I propose to deal in this chapter with the difficulties or dangers which beset the path of the story-teller, because, until we have overcome these, we cannot hope to bring out the full value of the story.
The difficulties are many, and yet they ought not to discourage the would-be narrators, but only show them how all-important is the preparation for the story, if it is to have the desired effect.
I propose to illustrate by concrete examples, thereby serving a twofold purpose: one to fix the subject more clearly in the mind of the student, the other to use the art of story-telling to explain itself.
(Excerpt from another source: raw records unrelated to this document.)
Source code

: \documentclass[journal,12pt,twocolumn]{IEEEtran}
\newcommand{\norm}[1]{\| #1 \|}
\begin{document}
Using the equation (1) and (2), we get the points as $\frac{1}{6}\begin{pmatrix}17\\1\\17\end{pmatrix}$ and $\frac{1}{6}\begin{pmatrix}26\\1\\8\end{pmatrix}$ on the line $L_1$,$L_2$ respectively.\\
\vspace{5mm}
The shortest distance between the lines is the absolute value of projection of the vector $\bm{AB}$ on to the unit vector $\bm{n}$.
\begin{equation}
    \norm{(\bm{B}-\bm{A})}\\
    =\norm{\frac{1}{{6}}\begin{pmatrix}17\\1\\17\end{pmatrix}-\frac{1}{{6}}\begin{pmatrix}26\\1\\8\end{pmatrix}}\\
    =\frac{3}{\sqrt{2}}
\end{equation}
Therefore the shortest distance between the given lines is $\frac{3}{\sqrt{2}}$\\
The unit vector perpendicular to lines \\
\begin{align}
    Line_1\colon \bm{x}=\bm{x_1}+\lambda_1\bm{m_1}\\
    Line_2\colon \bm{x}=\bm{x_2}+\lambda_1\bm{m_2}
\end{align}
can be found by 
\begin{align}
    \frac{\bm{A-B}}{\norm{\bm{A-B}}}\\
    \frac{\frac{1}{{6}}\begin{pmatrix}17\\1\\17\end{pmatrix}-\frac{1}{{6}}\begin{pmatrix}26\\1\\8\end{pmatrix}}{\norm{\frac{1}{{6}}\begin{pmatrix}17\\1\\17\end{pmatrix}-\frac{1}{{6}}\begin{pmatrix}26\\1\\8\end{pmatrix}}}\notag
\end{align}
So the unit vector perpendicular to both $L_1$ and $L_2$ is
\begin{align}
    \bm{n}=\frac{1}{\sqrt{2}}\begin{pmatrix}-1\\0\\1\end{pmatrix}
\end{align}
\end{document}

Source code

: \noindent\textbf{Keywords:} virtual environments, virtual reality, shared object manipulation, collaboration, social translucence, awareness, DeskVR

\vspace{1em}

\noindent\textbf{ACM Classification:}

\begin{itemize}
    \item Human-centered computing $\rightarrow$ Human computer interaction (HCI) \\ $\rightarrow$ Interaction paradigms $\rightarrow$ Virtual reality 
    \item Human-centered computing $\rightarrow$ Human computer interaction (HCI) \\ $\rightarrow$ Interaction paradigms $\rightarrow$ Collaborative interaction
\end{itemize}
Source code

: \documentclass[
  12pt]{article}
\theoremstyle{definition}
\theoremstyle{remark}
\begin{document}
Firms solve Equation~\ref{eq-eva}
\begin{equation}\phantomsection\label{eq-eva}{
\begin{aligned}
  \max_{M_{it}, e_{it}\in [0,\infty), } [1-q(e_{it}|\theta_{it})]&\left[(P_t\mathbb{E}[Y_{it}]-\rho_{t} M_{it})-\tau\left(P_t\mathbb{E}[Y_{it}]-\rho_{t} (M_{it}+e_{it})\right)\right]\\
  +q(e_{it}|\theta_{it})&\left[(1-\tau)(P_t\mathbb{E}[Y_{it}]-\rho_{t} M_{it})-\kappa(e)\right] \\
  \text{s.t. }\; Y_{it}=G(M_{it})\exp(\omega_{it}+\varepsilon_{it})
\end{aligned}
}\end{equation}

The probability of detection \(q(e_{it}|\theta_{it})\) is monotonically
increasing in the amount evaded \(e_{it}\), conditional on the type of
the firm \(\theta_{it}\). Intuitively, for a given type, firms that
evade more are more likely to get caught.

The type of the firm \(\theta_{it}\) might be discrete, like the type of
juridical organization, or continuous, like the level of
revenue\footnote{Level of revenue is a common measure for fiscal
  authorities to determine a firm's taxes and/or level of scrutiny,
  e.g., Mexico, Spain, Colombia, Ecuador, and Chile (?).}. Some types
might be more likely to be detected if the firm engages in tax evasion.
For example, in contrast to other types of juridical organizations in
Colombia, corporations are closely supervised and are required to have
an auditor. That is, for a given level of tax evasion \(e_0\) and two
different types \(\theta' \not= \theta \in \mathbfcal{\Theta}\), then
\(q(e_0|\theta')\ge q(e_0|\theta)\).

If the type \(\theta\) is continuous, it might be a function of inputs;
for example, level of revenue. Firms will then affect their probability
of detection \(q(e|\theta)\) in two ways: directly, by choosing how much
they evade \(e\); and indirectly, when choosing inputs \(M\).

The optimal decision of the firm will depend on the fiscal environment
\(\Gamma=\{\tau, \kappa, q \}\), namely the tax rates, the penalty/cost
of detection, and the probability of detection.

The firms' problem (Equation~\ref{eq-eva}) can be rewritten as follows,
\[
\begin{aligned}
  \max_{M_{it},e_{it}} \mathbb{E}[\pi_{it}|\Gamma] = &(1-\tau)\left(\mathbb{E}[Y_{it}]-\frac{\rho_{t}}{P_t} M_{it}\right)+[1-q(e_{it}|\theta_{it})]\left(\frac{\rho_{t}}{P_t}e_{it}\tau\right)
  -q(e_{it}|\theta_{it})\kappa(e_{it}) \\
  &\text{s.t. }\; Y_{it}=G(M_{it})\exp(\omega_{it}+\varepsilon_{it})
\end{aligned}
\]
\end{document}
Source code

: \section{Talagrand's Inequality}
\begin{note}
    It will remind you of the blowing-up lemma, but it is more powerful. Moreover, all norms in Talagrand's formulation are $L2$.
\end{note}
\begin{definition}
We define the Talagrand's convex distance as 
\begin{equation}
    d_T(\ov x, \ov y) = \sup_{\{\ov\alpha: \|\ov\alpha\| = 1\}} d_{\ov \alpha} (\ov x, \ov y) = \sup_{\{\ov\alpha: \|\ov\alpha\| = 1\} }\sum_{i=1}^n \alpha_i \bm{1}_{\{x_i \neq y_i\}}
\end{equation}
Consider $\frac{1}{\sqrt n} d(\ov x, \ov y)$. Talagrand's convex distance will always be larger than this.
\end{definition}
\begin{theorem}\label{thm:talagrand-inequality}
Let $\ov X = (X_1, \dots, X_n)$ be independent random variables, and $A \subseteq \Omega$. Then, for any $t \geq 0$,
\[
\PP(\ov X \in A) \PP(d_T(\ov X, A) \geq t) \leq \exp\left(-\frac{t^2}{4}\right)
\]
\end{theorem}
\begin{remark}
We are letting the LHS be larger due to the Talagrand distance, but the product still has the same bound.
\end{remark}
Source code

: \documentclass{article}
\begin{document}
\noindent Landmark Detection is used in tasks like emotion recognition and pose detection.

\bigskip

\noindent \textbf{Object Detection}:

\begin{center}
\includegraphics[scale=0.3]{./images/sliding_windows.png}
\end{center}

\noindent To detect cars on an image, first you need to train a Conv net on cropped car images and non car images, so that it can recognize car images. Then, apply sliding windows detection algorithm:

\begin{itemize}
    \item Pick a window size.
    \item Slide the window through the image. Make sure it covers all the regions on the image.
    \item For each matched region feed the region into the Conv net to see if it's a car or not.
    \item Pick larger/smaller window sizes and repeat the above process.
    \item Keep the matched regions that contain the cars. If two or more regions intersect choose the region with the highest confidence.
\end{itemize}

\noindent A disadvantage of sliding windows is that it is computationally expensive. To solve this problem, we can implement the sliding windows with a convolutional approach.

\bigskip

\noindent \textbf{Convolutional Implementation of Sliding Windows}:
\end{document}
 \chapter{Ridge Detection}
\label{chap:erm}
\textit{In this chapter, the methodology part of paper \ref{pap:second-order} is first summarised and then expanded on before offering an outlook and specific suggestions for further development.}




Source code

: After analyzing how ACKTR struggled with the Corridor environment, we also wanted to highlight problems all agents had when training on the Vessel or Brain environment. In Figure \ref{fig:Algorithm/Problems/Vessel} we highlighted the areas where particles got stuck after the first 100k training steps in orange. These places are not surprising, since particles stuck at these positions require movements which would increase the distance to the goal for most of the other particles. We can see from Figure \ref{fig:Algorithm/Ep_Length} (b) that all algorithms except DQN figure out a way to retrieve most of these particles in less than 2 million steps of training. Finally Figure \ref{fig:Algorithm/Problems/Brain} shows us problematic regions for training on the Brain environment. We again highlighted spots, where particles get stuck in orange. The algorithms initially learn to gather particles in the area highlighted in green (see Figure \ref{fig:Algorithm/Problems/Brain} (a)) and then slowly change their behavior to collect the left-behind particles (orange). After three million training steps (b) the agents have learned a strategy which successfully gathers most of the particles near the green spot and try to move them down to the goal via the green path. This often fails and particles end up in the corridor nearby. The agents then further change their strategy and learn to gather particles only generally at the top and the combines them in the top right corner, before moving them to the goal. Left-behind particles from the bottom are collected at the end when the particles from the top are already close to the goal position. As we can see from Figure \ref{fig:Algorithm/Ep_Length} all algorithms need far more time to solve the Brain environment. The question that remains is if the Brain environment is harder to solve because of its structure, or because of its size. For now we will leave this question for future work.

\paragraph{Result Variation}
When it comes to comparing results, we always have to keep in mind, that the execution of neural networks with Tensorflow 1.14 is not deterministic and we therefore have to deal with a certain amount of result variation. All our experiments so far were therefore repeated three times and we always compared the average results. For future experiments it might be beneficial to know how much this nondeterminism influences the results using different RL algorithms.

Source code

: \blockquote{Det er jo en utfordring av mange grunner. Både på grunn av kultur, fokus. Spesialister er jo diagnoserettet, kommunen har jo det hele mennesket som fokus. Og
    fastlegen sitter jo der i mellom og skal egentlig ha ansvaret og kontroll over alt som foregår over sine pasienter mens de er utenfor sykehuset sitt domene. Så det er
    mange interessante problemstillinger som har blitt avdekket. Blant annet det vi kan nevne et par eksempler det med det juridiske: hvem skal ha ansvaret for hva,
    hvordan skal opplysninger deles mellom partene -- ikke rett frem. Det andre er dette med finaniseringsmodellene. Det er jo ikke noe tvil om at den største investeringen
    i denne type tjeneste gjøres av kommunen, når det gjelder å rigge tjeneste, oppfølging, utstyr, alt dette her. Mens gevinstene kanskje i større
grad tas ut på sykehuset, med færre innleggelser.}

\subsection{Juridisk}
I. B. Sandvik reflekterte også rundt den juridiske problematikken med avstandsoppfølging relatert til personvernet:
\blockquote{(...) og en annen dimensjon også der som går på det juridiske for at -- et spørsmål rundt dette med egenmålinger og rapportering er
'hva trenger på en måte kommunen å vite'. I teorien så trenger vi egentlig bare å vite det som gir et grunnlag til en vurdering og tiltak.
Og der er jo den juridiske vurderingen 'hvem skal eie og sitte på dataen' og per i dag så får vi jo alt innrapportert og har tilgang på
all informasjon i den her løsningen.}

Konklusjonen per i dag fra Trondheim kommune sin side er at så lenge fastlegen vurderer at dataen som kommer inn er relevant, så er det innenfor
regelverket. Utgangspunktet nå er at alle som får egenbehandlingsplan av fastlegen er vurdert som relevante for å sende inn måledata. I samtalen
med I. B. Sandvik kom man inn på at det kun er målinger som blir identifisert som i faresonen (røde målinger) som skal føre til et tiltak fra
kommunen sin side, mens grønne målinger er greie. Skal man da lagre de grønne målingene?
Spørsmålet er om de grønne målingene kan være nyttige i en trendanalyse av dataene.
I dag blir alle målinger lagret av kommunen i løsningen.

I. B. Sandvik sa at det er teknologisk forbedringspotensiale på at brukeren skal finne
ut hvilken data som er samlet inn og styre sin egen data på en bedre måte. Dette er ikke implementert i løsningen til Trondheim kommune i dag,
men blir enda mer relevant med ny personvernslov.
I have chosen one or two instances from my own personal experience. The grave mistakes made in my own case may serve as a warning to others who will find, however, that experience is the best teacher. For positive work, in the long run, we generally find out our own method. On the negative side, however, it is useful to have certain pitfalls pointed out to us, in order that we may save time by avoiding them. It is for this reason that I sound a note of warning.
1. There is the danger of side issues. An inexperienced story- teller is exposed to the temptation of breaking off from the main dramatic interest in a short exciting story in order to introduce a side issue which is often interesting and helpful but which must be left for a longer and less dramatic story. If the interest turns on some dramatic moment, the action must be quick and uninterrupted, or it will lose half its effect.
I had been telling a class of young children the story of Polyphemus and Ulysses, and just at the most dramatic moment in the story some impulse for which I cannot account prompted me to go off on a side issue to describe the personal appearance of Ulysses.
The children were visibly bored, but with polite indifference they listened to my elaborate description of the hero. If I had given them an actual description from Homer, I believe that the strength of the language would have appealed to their imagination (all the more strongly because the might not have understood the individual words) and have lessened their disappointment at the dramatic issue being postponed; but I trusted to my own lame verbal efforts, and signally failed. Attention flagged, fidgeting began, the atmosphere was rapidly becoming spoiled in spit of the patience and toleration still shown by the children. At last, however, one little girl in the front row, as spokeswoman for the class, suddenly said: "If you please, before you go on any further, do you mind telling us whether, after all, that Poly . . . [slight pause] . . . that . . . [final attempt] . . . Polyanthus died?"
Now, the remembrance of this question has been of extreme use to me in my career as a story-teller. I have realized that in a short dramatic story the mind of the listeners must be set at ease with regard to the ultimate fate of the special Polyanthus who takes the center of the stage.
I remember, too, the despair of a little boy at a dramatic representation of "Little Red Riding-Hood," when that little person delayed the thrilling catastrophe with the Wolf, by singing a pleasant song on her way through the wood. "Oh, why," said the little boy, "does she not get on?" And I quite shared his impatience.
This warning is necessary only in connection with the short dramatic narrative. There are occasions when we can well afford to offer short descriptions for the sake of literary style, and for the purpose of enlarging the vocabulary of the child. I have found, however, in these cases, it is well to take the children into your confidence, warning them that they are to expect nothing particularly exciting in the way of dramatic event. They will then settle down with a freer mind (though the mood may include a touch of resignation) to the description you are about to offer them.